Kooperatif mencakup suatu kelompok kecil siswa yang bekerja sebagai sebuah tim untuk menyelesaikan sebuah masalah, menyelesaikan suatu tugas atau mengerjakan sesuatu untuk mencapai tujuan bersama. Tidaklah cukup menunjukkan sebuah kooperatif jika para siswa duduk bersama di dalam kelompok-kelompok kecil tetapi menyelesaikan masalah secara sendiri-sendiri. Bukanlah kooperatif jika para siswa duduk bersama dalam kelompok-kelompok kecil dan mempersilahkan salah seorang di antaranya untuk menyelesaikan seluruh pekerjaan kelompok. Kooperatif menekankan pada kehadiran teman sebaya yang berinteraksi antar sesamanya sebagai sebuah tim dalam menyelesaikan atau membahas suatu masalah atau tugas.
Pembelajaran kooperatif dicirikan oleh struktur tugas, tujuan, dan penghargaan, kooperatif. Siswa yang bekerja dalam situasi pembelajaran kooperatif didorong dan atau dikehendaki untuk bekerja sama pada suatu tugas bersama dan mereka harus mengoordinasikan usahanya untuk menyelesaikan tugasnya. Dalam penerapan pembelajaran kooperatif, dua atau lebih individu saling tergantung satu sama lain untuk mencapai satu penghargaan bersama.

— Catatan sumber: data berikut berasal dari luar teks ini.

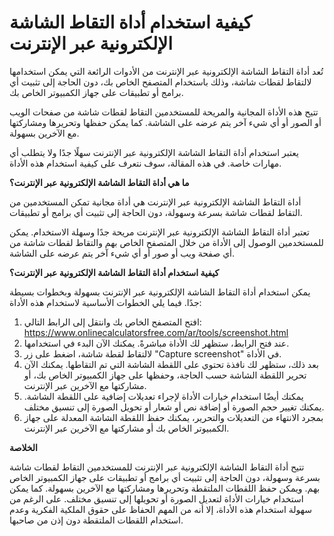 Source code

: كيفية استخدام أداة التقاط الشاشة الإلكترونية عبر الإنترنت
=========================================================

تُعد أداة التقاط الشاشة الإلكترونية عبر الإنترنت من الأدوات الرائعة التي يمكن استخدامها لالتقاط لقطات شاشة، وذلك باستخدام المتصفح الخاص بك، دون الحاجة إلى تثبيت أي برامج أو تطبيقات على جهاز الكمبيوتر الخاص بك.

تتيح هذه الأداة المجانية والمريحة للمستخدمين التقاط لقطات شاشة من صفحات الويب أو الصور أو أي شيء آخر يتم عرضه على الشاشة. كما يمكن حفظها وتحريرها ومشاركتها مع الآخرين بسهولة.

يعتبر استخدام أداة التقاط الشاشة الإلكترونية عبر الإنترنت سهلًا جدًا ولا يتطلب أي مهارات خاصة. في هذه المقالة، سوف نتعرف على كيفية استخدام هذه الأداة.

**ما هي أداة التقاط الشاشة الإلكترونية عبر الإنترنت؟**

أداة التقاط الشاشة الإلكترونية عبر الإنترنت هي أداة مجانية تمكن المستخدمين من التقاط لقطات شاشة بسرعة وسهولة، دون الحاجة إلى تثبيت أي برامج أو تطبيقات.

تعتبر أداة التقاط الشاشة الإلكترونية عبر الإنترنت مريحة جدًا وسهلة الاستخدام. يمكن للمستخدمين الوصول إلى الأداة من خلال المتصفح الخاص بهم والتقاط لقطات شاشة من أي صفحة ويب أو صور أو أي شيء آخر يتم عرضه على الشاشة.

**كيفية استخدام أداة التقاط الشاشة الإلكترونية عبر الإنترنت؟**

يمكن استخدام أداة التقاط الشاشة الإلكترونية عبر الإنترنت بسهولة وبخطوات بسيطة جدًا. فيما يلي الخطوات الأساسية لاستخدام هذه الأداة:

1. افتح المتصفح الخاص بك وانتقل إلى الرابط التالي: <https://www.onlinecalculatorsfree.com/ar/tools/screenshot.html>
2. عند فتح الرابط، ستظهر لك الأداة مباشرةً. يمكنك الآن البدء في استخدامها.
3. لالتقاط لقطة شاشة، اضغط على زر "Capture screenshot" في الأداة.
4. بعد ذلك، ستظهر لك نافذة تحتوي على اللقطة الشاشة التي تم التقاطها. يمكنك الآن تحرير اللقطة الشاشة حسب الحاجة، وحفظها على جهاز الكمبيوتر الخاص بك، أو مشاركتها مع الآخرين عبر الإنترنت.
5. يمكنك أيضًا استخدام خيارات الأداة لإجراء تعديلات إضافية على اللقطة الشاشة. يمكنك تغيير حجم الصورة أو إضافة نص أو شعار أو تحويل الصورة إلى تنسيق مختلف.
6. بمجرد الانتهاء من التعديلات والتحرير، يمكنك حفظ اللقطة الشاشة المعدلة على جهاز الكمبيوتر الخاص بك أو مشاركتها مع الآخرين عبر الإنترنت.

**الخلاصة**

تتيح أداة التقاط الشاشة الإلكترونية عبر الإنترنت للمستخدمين التقاط لقطات شاشة بسرعة وسهولة، دون الحاجة إلى تثبيت أي برامج أو تطبيقات على جهاز الكمبيوتر الخاص بهم. ويمكن حفظ اللقطات الملتقطة وتحريرها ومشاركتها مع الآخرين بسهولة. كما يمكن استخدام خيارات الأداة لتعديل الصورة أو تحويلها إلى تنسيق مختلف. على الرغم من سهولة استخدام هذه الأداة، إلا أنه من المهم الحفاظ على حقوق الملكية الفكرية وعدم استخدام اللقطات الملتقطة دون إذن من صاحبها. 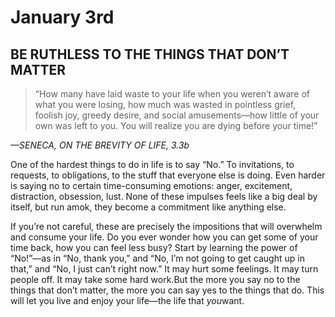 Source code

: # January 3rd
## BE RUTHLESS TO THE THINGS THAT DON’T MATTER

> “How many have laid waste to your life when you weren’t aware of what you were losing, how much was wasted in pointless grief, foolish joy, greedy desire, and social amusements—how little of your own was left to you. You will realize you are dying before your time!”

*—SENECA, ON THE BREVITY OF LIFE, 3.3b*

One of the hardest things to do in life is to say “No.” To invitations, to requests, to obligations, to the stuff that everyone else is doing. Even harder is saying no to certain time-consuming emotions: anger, excitement, distraction, obsession, lust. None of these impulses feels like a big deal by itself, but run amok, they become a commitment like anything else.

If you’re not careful, these are precisely the impositions that will overwhelm and consume your life. Do you ever wonder how you can get some of your time back, how you can feel less busy? Start by learning the power of “No!”—as in “No, thank you,” and “No, I’m not going to get caught up in that,” and “No, I just can’t right now.” It may hurt some feelings. It may turn people off. It may take some hard work.But the more you say no to the things that don’t matter, the more you can say yes to the things that do. This will let you live and enjoy your life—the life that *you*want.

Mereka akan berbagi penghargaan tersebut seandainya mereka berhasil sebagai kelompok.
Unsur-unsur dasar pembelajaran kooperatif adalah sebagai berikut:
1)      Siswa dalam kelompoknya haruslah beranggapan bahwa mereka sehidup sepenanggungan bersama.
2)      Siswa bertanggung jawab atas segala sesuatu di dalam kelompoknya, seperti milik mereka sendiri.
3)      Siswa haruslah melihat bahwa semua anggota di dalam kelompoknya memiliki tujuan yang sama.
4)      Siswa haruslah membagi tugas dan tanggung jawab yang sama di antara anggota kelompoknya.
5)      Siswa akan dikenakan evaluasi atau diberikan hadiah /penghargaan yang juga akan dikenakan untuk semua anggota kelompok.
6)      Siswa berbagi kepemimpinan dan mereka membutuhkan keterampilan untuk belajar bersama selama proses belajarnya.
7)      Siswa diminta mempertanggungjawabkan secara individual materi yang ditangani dalam kelompok kooperatif.
Pembelajaran kooperatif memberikan keuntungan baik pada siswa kelompok bawah maupun kelompok atas kerja bersama menyelesaikan tugas-tugas akademik, siswa kelompok atas akan menjadi tutor bagi siswa kelompok bawah, jadi memperoleh bantuan khusus dari teman sebaya, yang memiliki orientasi dan bahasa yang sama. Dalam proses tutorial ini, siswa kelompok atas akan meningkat kemampuan akademiknya karena memberi pelayanan sebagai tutor membutuhkan pemikiran lebih dalam tentang hubungan ide-ide yang terdapat di dalam materi tertentu. Tujuan penting lain dari pembelajaran kooperatif adalah untuk mengajarkan kepada siswa keterampilan kerja sama dan kolaborasi.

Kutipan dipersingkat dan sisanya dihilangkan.